I have a cluster of boxes that are responsible for terminating SSL
requests
and passing them to a local haproxy instance for further routing. I have
corosync/pacemaker setup to manage the IP addresses and failover
instances
if there’s an issue.
This server has been running fine for a long time, but we recently had
to
reboot because of the GHOST stuff. Before we did that, we did an apt-get
upgrade to get to the latest Debian Wheezy packages, including a new
nginx
(1.6.2), openssl, kernel, and just about
After that happened, we started seeing connection issues to the nginx
that
does SSL termination. We When it was happening, about 50% of our
requests
were timing out (iOS/Android clients). I was testing manually using curl
when it was happening, and we were seeing huge fluctuations in the time
it
takes to connect. I saw a lot of connections just timing out completely,
in
combination with connections take 1s, 3s, 15s, 30s, etc…

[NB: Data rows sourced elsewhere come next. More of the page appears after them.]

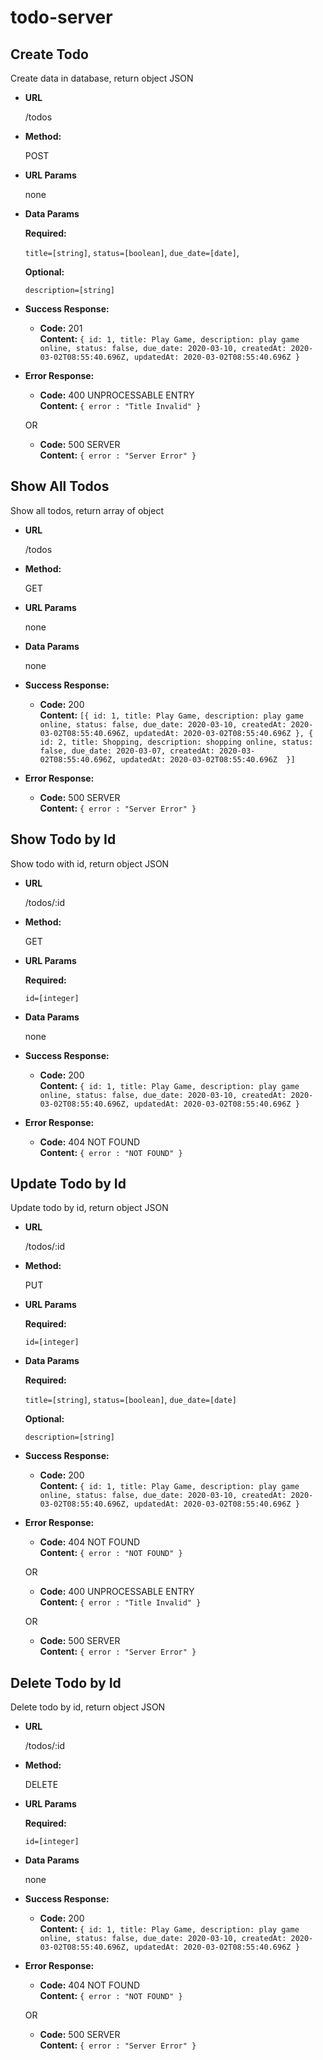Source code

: # todo-server

**Create Todo**
----
  Create data in database, return object JSON 

* **URL**

  /todos

* **Method:**
  
  POST
  
*  **URL Params**
    
    none

* **Data Params**

   **Required:**
 
   `title=[string]`,
   `status=[boolean]`,
   `due_date=[date]`,

   **Optional:**

   `description=[string]`

* **Success Response:**

  * **Code:** 201 <br />
    **Content:** `{ id: 1, title: Play Game, description: play game online, status: false, due_date: 2020-03-10, createdAt: 2020-03-02T08:55:40.696Z, updatedAt: 2020-03-02T08:55:40.696Z }`
 
* **Error Response:**

  * **Code:** 400 UNPROCESSABLE ENTRY <br />
    **Content:** `{ error : "Title Invalid" }`

  OR

  * **Code:** 500 SERVER <br />
    **Content:** `{ error : "Server Error" }`


**Show All Todos**
----
  Show all todos, return array of object

* **URL**

  /todos

* **Method:**
  
  GET
  
*  **URL Params**

    none

* **Data Params**

  none

* **Success Response:**

  * **Code:** 200 <br />
    **Content:** `[{ id: 1, title: Play Game, description: play game online, status: false, due_date: 2020-03-10, createdAt: 2020-03-02T08:55:40.696Z, updatedAt: 2020-03-02T08:55:40.696Z }, { id: 2, title: Shopping, description: shopping online, status: false, due_date: 2020-03-07, createdAt: 2020-03-02T08:55:40.696Z, updatedAt: 2020-03-02T08:55:40.696Z  }]`
 
* **Error Response:**

  * **Code:** 500 SERVER <br />
    **Content:** `{ error : "Server Error" }`


**Show Todo by Id**
----
  Show todo with id, return object JSON

* **URL**

  /todos/:id

* **Method:**
  
  GET
  
*  **URL Params**

   **Required:**
 
   `id=[integer]`

* **Data Params**

  none

* **Success Response:**

  * **Code:** 200 <br />
    **Content:** `{ id: 1, title: Play Game, description: play game online, status: false, due_date: 2020-03-10, createdAt: 2020-03-02T08:55:40.696Z, updatedAt: 2020-03-02T08:55:40.696Z }`
 
* **Error Response:**

  * **Code:** 404 NOT FOUND <br />
    **Content:** `{ error : "NOT FOUND" }`


**Update Todo by Id**
----
  Update todo by id, return object JSON

* **URL**

  /todos/:id

* **Method:**
  
  PUT
  
*  **URL Params**

   **Required:**
 
   `id=[integer]`

* **Data Params**

   **Required:**
 
   `title=[string]`,
   `status=[boolean]`,
   `due_date=[date]`

   **Optional:**

   `description=[string]`

* **Success Response:**

  * **Code:** 200 <br />
    **Content:** `{ id: 1, title: Play Game, description: play game online, status: false, due_date: 2020-03-10, createdAt: 2020-03-02T08:55:40.696Z, updatedAt: 2020-03-02T08:55:40.696Z }`
 
* **Error Response:**

  * **Code:** 404 NOT FOUND <br />
    **Content:** `{ error : "NOT FOUND" }`

  OR

  * **Code:** 400 UNPROCESSABLE ENTRY <br />
    **Content:** `{ error : "Title Invalid" }`

  OR

  * **Code:** 500 SERVER <br />
    **Content:** `{ error : "Server Error" }`



**Delete Todo by Id**
----
  Delete todo by id, return object JSON

* **URL**

  /todos/:id

* **Method:**
  
  DELETE
  
*  **URL Params**

   **Required:**
 
   `id=[integer]`

* **Data Params**

  none

* **Success Response:**

  * **Code:** 200 <br />
    **Content:** `{ id: 1, title: Play Game, description: play game online, status: false, due_date: 2020-03-10, createdAt: 2020-03-02T08:55:40.696Z, updatedAt: 2020-03-02T08:55:40.696Z }`
 
* **Error Response:**

  * **Code:** 404 NOT FOUND <br />
    **Content:** `{ error : "NOT FOUND" }`

  OR

  * **Code:** 500 SERVER <br />
    **Content:** `{ error : "Server Error" }`
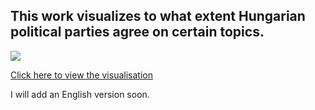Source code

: ## This work visualizes to what extent Hungarian political parties agree on certain topics.

![](igm/widgets.png)<!-- -->

[Click here to view the visualisation](https://balintkomjati.github.io/elections-2022-hu/) 

I will add an English version soon.  
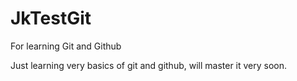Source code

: # JkTestGit
For learning Git and Github

Just learning very basics of git and github, will master it very soon.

When this issue was happening to nginx, haproxy on the same box was
unaffected, tested by curling every second from a box close to it,
logging
the results and verifying results. So, it seemed to just be SSL with
nginx.
Now that our peak load is down, it’s not as big an issue, but we are
still
seeing connection issues when I curl, just more like 1-3s typically,
just
not as many. Since we’ve had some time to experiment, I’ve gathered more
information that makes no sense to me.
Almost all the traffic was setup to go to the address managed by
corosync.
When I setup my curl tests to run every second, I see the timeouts. SO,
I
tried something. I bound the main ip address of the NIC to nginx,
reloaded,
and redid the same test, but pointed the curl to go to the main ip
address.
As soon as I did that, my curl tests never saw a single issue and the
connect phase never takes more than 2ms and no timeouts.
So, I started thinking it was the corosync IP, so I sent all our traffic
to
go to the main nic ip address that just tested fine, and once the normal
traffic levels switched over to main nic, I started seeing curl timeouts
now that it had traffic. So, I then started curling the IP from corosync
that used to be primary, and now IT has no connection issues.
So, I have connection issues to nginx but only on the IP address that
takes
the traffic. nginx on a different IP on the same NIC is fine. haproxy on
the same NIC as fine.
What the heck? Struggling to think of anything I could tweak. This
doesn’t
make sense, but I have triple checked my info, and it’s legit.